NQDI-1 attenuates Caspase 3 Activity. Utilizing a biochemical assay, tIRI-induced Caspase 3 activity was normalized by NQDI-1 treatment and similar to sham levels (p-value < 0.0001). Contralateral testes showed no significant difference between the three animal groups (p-value > 0.05). NQDI-1 (10 mg/kg) was i.p. injected 30 min post ischemia. Data are presented as mean ± SD (n = 6/group). * tIRI compared to sham and # NQDI-1 compared to tIRI. I = Ipsilateral and C = Contralateral.

Figure 5

Immunofluorescence (IF) detection of the ph-ASK-1/ph-JNK/ph-p38/survivin apoptosis signaling pathway.
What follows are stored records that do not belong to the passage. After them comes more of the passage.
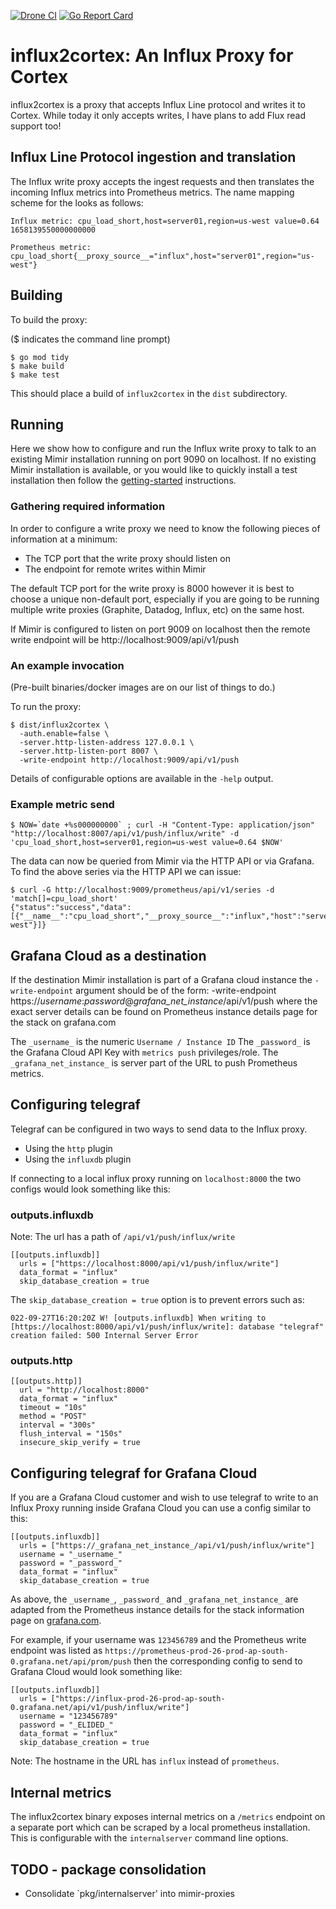 <a href="https://drone.grafana.net/grafana/influx2cortex"><img src="https://drone.grafana.net/api/badges/grafana/influx2cortex/status.svg" alt="Drone CI" /></a>
<a href="https://goreportcard.com/report/github.com/grafana/influx2cortex"><img src="https://goreportcard.com/badge/github.com/grafana/influx2cortex" alt="Go Report Card" /></a>

# influx2cortex: An Influx Proxy for Cortex

influx2cortex is a proxy that accepts Influx Line protocol and writes it to Cortex.
While today it only accepts writes, I have plans to add Flux read support too!

## Influx Line Protocol ingestion and translation

The Influx write proxy accepts the ingest requests and then translates the incoming Influx metrics into Prometheus metrics. The name mapping scheme for the looks as follows:

    Influx metric: cpu_load_short,host=server01,region=us-west value=0.64 1658139550000000000

    Prometheus metric: cpu_load_short{__proxy_source__="influx",host="server01",region="us-west"}

## Building

To build the proxy:

($ indicates the command line prompt)

```
$ go mod tidy
$ make build
$ make test
```

This should place a build of `influx2cortex` in the `dist` subdirectory.

## Running

Here we show how to configure and run the Influx write proxy to talk to an existing Mimir installation running on port 9090 on localhost. If no existing Mimir installation is available, or you would like to quickly install a test installation then follow the [getting-started](https://grafana.com/docs/mimir/latest/operators-guide/getting-started/) instructions.

### Gathering required information

In order to configure a write proxy we need to know the following pieces of information at a minimum:
* The TCP port that the write proxy should listen on
* The endpoint for remote writes within Mimir

The default TCP port for the write proxy is 8000 however it is best to choose a unique non-default port, especially if you are going to be running multiple write proxies (Graphite, Datadog, Influx, etc) on the same host.

If Mimir is configured to listen on port 9009 on localhost then the remote write endpoint will be http://localhost:9009/api/v1/push

### An example invocation

(Pre-built binaries/docker images are on our list of things to do.)

To run the proxy:

```
$ dist/influx2cortex \
  -auth.enable=false \
  -server.http-listen-address 127.0.0.1 \
  -server.http-listen-port 8007 \
  -write-endpoint http://localhost:9009/api/v1/push
```

Details of configurable options are available in the `-help` output.

### Example metric send

```
$ NOW=`date +%s000000000` ; curl -H "Content-Type: application/json" "http://localhost:8007/api/v1/push/influx/write" -d 'cpu_load_short,host=server01,region=us-west value=0.64 $NOW'
```

The data can now be queried from Mimir via the HTTP API or via Grafana. To find the above series via the HTTP API we can issue:

```
$ curl -G http://localhost:9009/prometheus/api/v1/series -d 'match[]=cpu_load_short'
{"status":"success","data":[{"__name__":"cpu_load_short","__proxy_source__":"influx","host":"server01","region":"us-west"}]}
```

## Grafana Cloud as a destination

If the destination Mimir installation is part of a Grafana cloud instance the `-write-endpoint` argument should be of the form:
  -write-endpoint https://_username_:_password_@_grafana_net_instance_/api/v1/push
where the exact server details can be found on Prometheus instance details page for the stack on grafana.com

The `_username_` is the numeric `Username / Instance ID`
The `_password_` is the Grafana Cloud API Key with `metrics push` privileges/role.
The `_grafana_net_instance_` is server part of the URL to push Prometheus metrics.

## Configuring telegraf

Telegraf can be configured in two ways to send data to the Influx proxy.
- Using the `http` plugin
- Using the `influxdb` plugin

If connecting to a local influx proxy running on `localhost:8000` the two configs would look something like this:

### outputs.influxdb

Note: The url has a path of `/api/v1/push/influx/write`

```
[[outputs.influxdb]]
  urls = ["https://localhost:8000/api/v1/push/influx/write"]
  data_format = "influx"
  skip_database_creation = true
```

The `skip_database_creation = true` option is to prevent errors such as:

```
022-09-27T16:20:20Z W! [outputs.influxdb] When writing to [https://localhost:8000/api/v1/push/influx/write]: database "telegraf" creation failed: 500 Internal Server Error
```

### outputs.http

```
[[outputs.http]]
  url = "http://localhost:8000"
  data_format = "influx"
  timeout = "10s"
  method = "POST"
  interval = "300s"
  flush_interval = "150s"
  insecure_skip_verify = true
```

## Configuring telegraf for Grafana Cloud

If you are a Grafana Cloud customer and wish to use telegraf to write to an Influx Proxy running inside Grafana Cloud you can use a config similar to this:

```
[[outputs.influxdb]]
  urls = ["https://_grafana_net_instance_/api/v1/push/influx/write"]
  username = "_username_"
  password = "_password_"
  data_format = "influx"
  skip_database_creation = true
```

As above, the `_username_`, `_password_` and `_grafana_net_instance_` are adapted from the Prometheus instance details for the stack information page on [grafana.com](https://grafana.com/).

For example, if your username was `123456789` and the Prometheus write endpoint was listed as `https://prometheus-prod-26-prod-ap-south-0.grafana.net/api/prom/push` then the corresponding config to send to Grafana Cloud would look something like:

```
[[outputs.influxdb]]
  urls = ["https://influx-prod-26-prod-ap-south-0.grafana.net/api/v1/push/influx/write"]
  username = "123456789"
  password = "_ELIDED_"
  data_format = "influx"
  skip_database_creation = true
```

Note: The hostname in the URL has `influx` instead of `prometheus`.

## Internal metrics

The influx2cortex binary exposes internal metrics on a `/metrics` endpoint on a separate port which can be scraped by a local prometheus installation. This is configurable with the `internalserver` command line options.

## TODO - package consolidation
* Consolidate `pkg/internalserver' into mimir-proxies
The immuno-expression of the pro-apoptosis kinases ph-ASK-1/ph-JNK/ph-p38 was increased in spermatocytes in the ipsilateral testes-subjected to tIRI than in sham and after NQDI-1 treatment (p-value < 0.0001). The immune-expression of the IAP survivin was localized to spermatids and spermatozoa, however, it was significantly decreased in the tIRI-I group compared to sham and after NQDI-1 treatment (p-value < 0.0001). Contralateral testes showed no significant difference between the three animal groups (p-value > 0.05). NQDI-1 (10 mg/kg) was i.p. injected 30 min post ischemia. DAPI staining (blue) was carried out for all three animal groups. Fluorescently stained tissue sections (4 μm) were visualized using the LSM700 confocal microscope. Images were taken at 40× magnification with a scale bar of 50 μm.

Figure 6

NQDI-1 regulates the expression of the Trx system. In the ipsilateral testes of tIRI-subjected rats, elevated levels of (a) NADP⁺/NADH ratio and (b) TXNIP were measured by a colorimetric assay and ELISA, respectively, however, Low (c) TrxR activity was measured using a kinetic assay in comparison to the sham group. Treatment with NQDI-1 reverted the levels of NADP⁺/NADH ratio, TXNIP and TrxR to sham levels. Contralateral testes showed no significant difference between the three animal groups (p-value > 0.05). NQDI-1 (10 mg/kg) was i.p. injected 30 min post ischemia. Data are presented as mean ± SD (n = 6/group). * tIRI compared to sham and # NQDI-1 compared to tIRI. I = Ipsilateral and C = Contralateral.

Figure 7

NQDI-1 modulates the expression of the ASK-1/Trx axis. The immunoexpression of the ASK-1, ph-ASK-1, and Trx were evaluated by IHC staining under light microscopy. Both Trx and ASK-1 showed reduced immunoreactivity in the tIRI-subjected testes in comparison with sham NQDI-1 treated groups. As for ph-ASK-1, it showed strong immunoreactivity in the tIRI-subjected testes in comparison with sham NQDI-1 treated groups. Contralateral testes showed no significant difference between the three animal groups. NQDI-1 (10 mg/kg) was injected i.p. 30 min post ischemia. Images were taken at 10× and 40× magnification with a scale bar of 50 μm.